L’une des principales sources de productivité est la taille de l’économie, dont bénéficient tant les Etats-Unis que la Chine. Cela explique que ces deux pays ont vu naître d’énormes plates-formes numériques nécessitant un vaste nombre d’utilisateurs capables d’interagir. Ou encore que les Etats-Unis ont pu devenir un leader mondial de l’intelligence artificielle (IA), laquelle exige également une vaste échelle en termes de données et de traitement.
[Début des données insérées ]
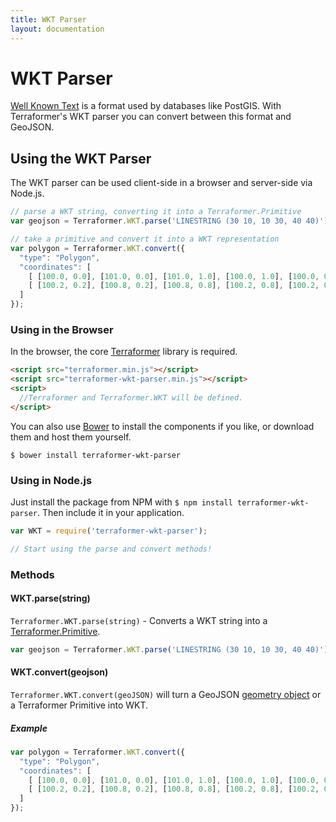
 ```yaml
---
title: WKT Parser
layout: documentation
---
```


# WKT Parser

<!-- table_of_contents -->

[Well Known Text](http://en.wikipedia.org/wiki/Well-known_text) is a format used by databases like PostGIS. With Terraformer's WKT parser you can convert between this format and GeoJSON.

## Using the WKT Parser

The WKT parser can be used client-side in a browser and server-side via Node.js.

```js
// parse a WKT string, converting it into a Terraformer.Primitive
var geojson = Terraformer.WKT.parse('LINESTRING (30 10, 10 30, 40 40)');

// take a primitive and convert it into a WKT representation
var polygon = Terraformer.WKT.convert({
  "type": "Polygon",
  "coordinates": [
    [ [100.0, 0.0], [101.0, 0.0], [101.0, 1.0], [100.0, 1.0], [100.0, 0.0] ],
    [ [100.2, 0.2], [100.8, 0.2], [100.8, 0.8], [100.2, 0.8], [100.2, 0.2] ]
  ]
});
```

### Using in the Browser

In the browser, the core [Terraformer](http://github.com/esri/terraformer) library is required.

```html
<script src="terraformer.min.js"></script>
<script src="terraformer-wkt-parser.min.js"></script>
<script>
  //Terraformer and Terraformer.WKT will be defined.
</script>
```

You can also use [Bower](http://bower.io/) to install the components if you like, or download them and host them yourself.

```
$ bower install terraformer-wkt-parser
```

### Using in Node.js

Just install the package from NPM with `$ npm install terraformer-wkt-parser`. Then include it in your application.

```js
var WKT = require('terraformer-wkt-parser');

// Start using the parse and convert methods!
```

### Methods

#### WKT.parse(string)

`Terraformer.WKT.parse(string)` - Converts a WKT string into a [Terraformer.Primitive](/core/#terraformerprimitive).

```js
var geojson = Terraformer.WKT.parse('LINESTRING (30 10, 10 30, 40 40)');
```

#### WKT.convert(geojson)

`Terraformer.WKT.convert(geoJSON)` will turn a GeoJSON [geometry object](http://geojson.org/geojson-spec.html#geometry-objects) or a Terraformer Primitive into WKT.

##### Example

```js
var polygon = Terraformer.WKT.convert({
  "type": "Polygon",
  "coordinates": [
    [ [100.0, 0.0], [101.0, 0.0], [101.0, 1.0], [100.0, 1.0], [100.0, 0.0] ],
    [ [100.2, 0.2], [100.8, 0.2], [100.8, 0.8], [100.2, 0.8], [100.2, 0.2] ]
  ]
});
```
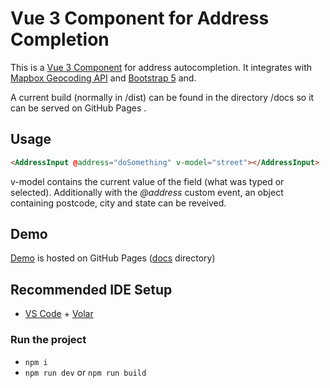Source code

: # Vue 3 Component for Address Completion

This is a [Vue 3 Component](/src/components) for address autocompletion. It integrates with 
[Mapbox Geocoding API](https://docs.mapbox.com/api/search/geocoding/) and [Bootstrap 5](https://getbootstrap.com) and.

A current build (normally in /dist) can be found in the directory /docs so it can be served on GitHub Pages .

## Usage 
```html
<AddressInput @address="doSomething" v-model="street"></AddressInput>
```
v-model contains the current value of the field (what was typed or selected).
Additionally with the *@address* custom event, an object containing postcode, city and state can be reveived. 

## Demo
[Demo](https://samhess.github.io/vue3-address-input/index.html) is hosted on GitHub Pages ([docs](/docs) directory)

## Recommended IDE Setup
- [VS Code](https://code.visualstudio.com/) + [Volar](https://marketplace.visualstudio.com/items?itemName=Vue.volar)

### Run the project
- `npm i`
- `npm run dev` or `npm run build`
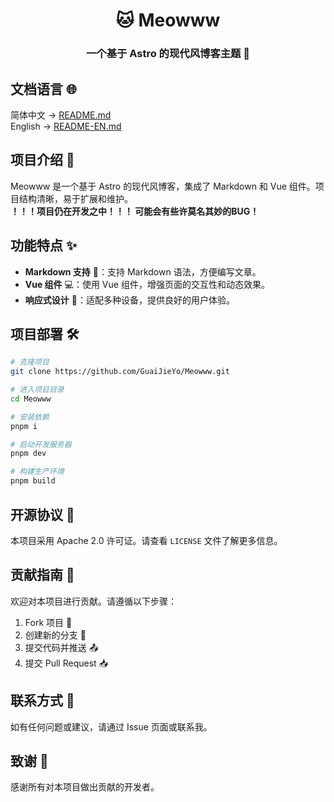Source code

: <div align="center">
  <h1>🐱 Meowww</h1>
  <h3>一个基于 Astro 的现代风博客主题 🚀</h1>
</div>

## 文档语言 🌐

简体中文 -> [README.md](README.md)  
English -> [README-EN.md](README-EN.md)

## 项目介绍 📝

Meowww 是一个基于 Astro 的现代风博客，集成了 Markdown 和 Vue 组件。项目结构清晰，易于扩展和维护。  
**！！！项目仍在开发之中！！！ 可能会有些许莫名其妙的BUG！**

## 功能特点 ✨

- **Markdown 支持** 📝：支持 Markdown 语法，方便编写文章。
- **Vue 组件** 💻：使用 Vue 组件，增强页面的交互性和动态效果。
- **响应式设计** 📱：适配多种设备，提供良好的用户体验。

## 项目部署 🛠️

```bash
# 克隆项目
git clone https://github.com/GuaiJieYo/Meowww.git

# 进入项目目录
cd Meowww

# 安装依赖
pnpm i

# 启动开发服务器
pnpm dev

# 构建生产环境
pnpm build
```

## 开源协议 📄

本项目采用 Apache 2.0 许可证。请查看 `LICENSE` 文件了解更多信息。

## 贡献指南 🤝

欢迎对本项目进行贡献。请遵循以下步骤：

1. Fork 项目 🍴
2. 创建新的分支 🌿
3. 提交代码并推送 📤
4. 提交 Pull Request 📥

## 联系方式 📧

如有任何问题或建议，请通过 Issue 页面或联系我。

## 致谢 🙏

感谢所有对本项目做出贡献的开发者。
Et enfin que la Chine est parvenue à réduire de façon spectaculaire les coûts de production des panneaux solaires et des batteries et véhicules électriques – qu’elle produit désormais à très grande échelle.

Fragmentation européenne

L’Europe a été incapable d’égaler ou de dépasser ces performances, parce que la fragmentation de ses marchés et de ses institutions limite son échelle. Certes, l’UE assure la libre circulation des biens, services, personnes et capitaux. Mais, dans de nombreux cas, dont certains sont les plus critiques au regard de la croissance de la productivité, les frontières nationales n’ont pas totalement disparu et freinent le progrès. L’économie numérique, les télécommunications, l’énergie, la banque, la Bourse, les entreprises de défense et autres agissent selon des règles différentes, des acheteurs différents et des régulateurs différents. Cela complique l’émergence de plates-formes numériques européennes viables, alourdit les coûts de financement des entreprises, entrave l’apport efficace de capital-risque en faveur des start-up novatrices, augmente le prix de l’énergie et affaiblit la défense nationale.